[Given data Boundary: Start]

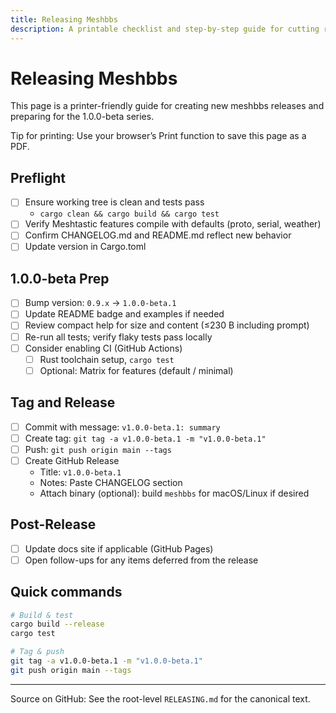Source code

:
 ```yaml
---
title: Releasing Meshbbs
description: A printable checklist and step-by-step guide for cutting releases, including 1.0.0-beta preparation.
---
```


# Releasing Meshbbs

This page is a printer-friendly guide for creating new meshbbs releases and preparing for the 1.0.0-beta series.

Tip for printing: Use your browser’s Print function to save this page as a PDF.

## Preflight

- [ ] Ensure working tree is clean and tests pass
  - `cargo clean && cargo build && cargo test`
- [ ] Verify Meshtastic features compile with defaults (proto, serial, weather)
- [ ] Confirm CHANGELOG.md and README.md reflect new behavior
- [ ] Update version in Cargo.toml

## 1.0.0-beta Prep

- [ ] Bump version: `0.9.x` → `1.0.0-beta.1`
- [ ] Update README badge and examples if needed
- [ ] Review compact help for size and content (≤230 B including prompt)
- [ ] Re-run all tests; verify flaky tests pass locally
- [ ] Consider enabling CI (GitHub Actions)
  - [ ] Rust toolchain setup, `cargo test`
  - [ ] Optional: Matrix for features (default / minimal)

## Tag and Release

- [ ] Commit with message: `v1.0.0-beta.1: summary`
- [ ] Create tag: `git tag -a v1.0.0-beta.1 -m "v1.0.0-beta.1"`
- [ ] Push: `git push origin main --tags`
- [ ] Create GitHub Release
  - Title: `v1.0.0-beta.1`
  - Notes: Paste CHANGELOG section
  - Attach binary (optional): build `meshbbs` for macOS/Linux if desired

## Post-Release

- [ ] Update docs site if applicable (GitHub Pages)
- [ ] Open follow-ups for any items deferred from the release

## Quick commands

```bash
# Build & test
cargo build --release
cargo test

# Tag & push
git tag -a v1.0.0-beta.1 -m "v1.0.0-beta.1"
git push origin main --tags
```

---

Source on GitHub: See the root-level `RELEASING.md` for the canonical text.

[Given data Boundary: End]

What this task involves: The entries above must be output exactly, with every image left out.

Reply:
Source code

:
 ```yaml
---
title: Releasing Meshbbs
description: A printable checklist and step-by-step guide for cutting releases, including 1.0.0-beta preparation.
---
```


# Releasing Meshbbs

This page is a printer-friendly guide for creating new meshbbs releases and preparing for the 1.0.0-beta series.

Tip for printing: Use your browser’s Print function to save this page as a PDF.

## Preflight

- [ ] Ensure working tree is clean and tests pass
  - `cargo clean && cargo build && cargo test`
- [ ] Verify Meshtastic features compile with defaults (proto, serial, weather)
- [ ] Confirm CHANGELOG.md and README.md reflect new behavior
- [ ] Update version in Cargo.toml

## 1.0.0-beta Prep

- [ ] Bump version: `0.9.x` → `1.0.0-beta.1`
- [ ] Update README badge and examples if needed
- [ ] Review compact help for size and content (≤230 B including prompt)
- [ ] Re-run all tests; verify flaky tests pass locally
- [ ] Consider enabling CI (GitHub Actions)
  - [ ] Rust toolchain setup, `cargo test`
  - [ ] Optional: Matrix for features (default / minimal)

## Tag and Release

- [ ] Commit with message: `v1.0.0-beta.1: summary`
- [ ] Create tag: `git tag -a v1.0.0-beta.1 -m "v1.0.0-beta.1"`
- [ ] Push: `git push origin main --tags`
- [ ] Create GitHub Release
  - Title: `v1.0.0-beta.1`
  - Notes: Paste CHANGELOG section
  - Attach binary (optional): build `meshbbs` for macOS/Linux if desired

## Post-Release

- [ ] Update docs site if applicable (GitHub Pages)
- [ ] Open follow-ups for any items deferred from the release

## Quick commands

```bash
# Build & test
cargo build --release
cargo test

# Tag & push
git tag -a v1.0.0-beta.1 -m "v1.0.0-beta.1"
git push origin main --tags
```

---

Source on GitHub: See the root-level `RELEASING.md` for the canonical text.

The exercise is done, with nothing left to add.